Rick Steves is a travel writer, TV personality and activist who encourages Americans to travel and explore different cultures, partly as a way to gain new perspective on what’s happening in our own country.
Last night, PBS aired his show on “The Story of Fascism in Europe.” It offered a frightening view of how fascism rose in Germany, Italy and Spain, spurred by charismatic leaders who were able to manipulate the anger of everyday citizens by identifying “enemies from within” who they insisted were holding those countries down.

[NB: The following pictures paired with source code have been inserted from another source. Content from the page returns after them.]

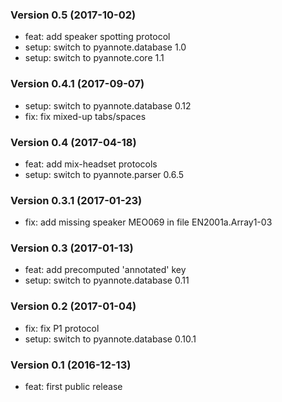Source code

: ### Version 0.5 (2017-10-02)

  - feat: add speaker spotting protocol
  - setup: switch to pyannote.database 1.0
  - setup: switch to pyannote.core 1.1

### Version 0.4.1 (2017-09-07)

  - setup: switch to pyannote.database 0.12
  - fix: fix mixed-up tabs/spaces

### Version 0.4 (2017-04-18)

  - feat: add mix-headset protocols
  - setup: switch to pyannote.parser 0.6.5

### Version 0.3.1 (2017-01-23)

  - fix: add missing speaker MEO069 in file EN2001a.Array1-03

### Version 0.3 (2017-01-13)

  - feat: add precomputed 'annotated' key
  - setup: switch to pyannote.database 0.11

### Version 0.2 (2017-01-04)

  - fix: fix P1 protocol
  - setup: switch to pyannote.database 0.10.1

### Version 0.1 (2016-12-13)

  - feat: first public release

The result: Yup, World War 2.
In watching the show, I found the tactics used by Hitler, Mussolini and Franco in their rise to power strikingly similar to the tactics in use by Trump and his MAGA minions right now. The phrase “history is a vast early warning system” came to mind, though I’m not sure where or when I first heard that phrase, or who may have uttered it.
In Hitler’s case, the “enemy from within” was the Jewish population, identified as “demons,” “traitors” and worse in Nazi propaganda as Hitler pushed his followers to kick out a government he referred to as nonresponsive elitists, and “restore order.” Mussolini and Franco attacked socialists as the “enemy within,” while Franco went one step further by repressing the culture of Spain's Basque and Catalan regions.
All three men offered simplistic solutions to the complex problems those countries faced at the time, while courting industrialists and businessmen who feared strikes and slowdowns.
Trump, meanwhile, labels the “enemies within” as the Democratic party, old-line Republicans who oppose him, and the media who fact checks him. His simplistic solutions include across-the-board tariffs on both friends and foes, bowing to Putin’s attacks on neighboring countries, and lowering taxes on the rich and big corporations.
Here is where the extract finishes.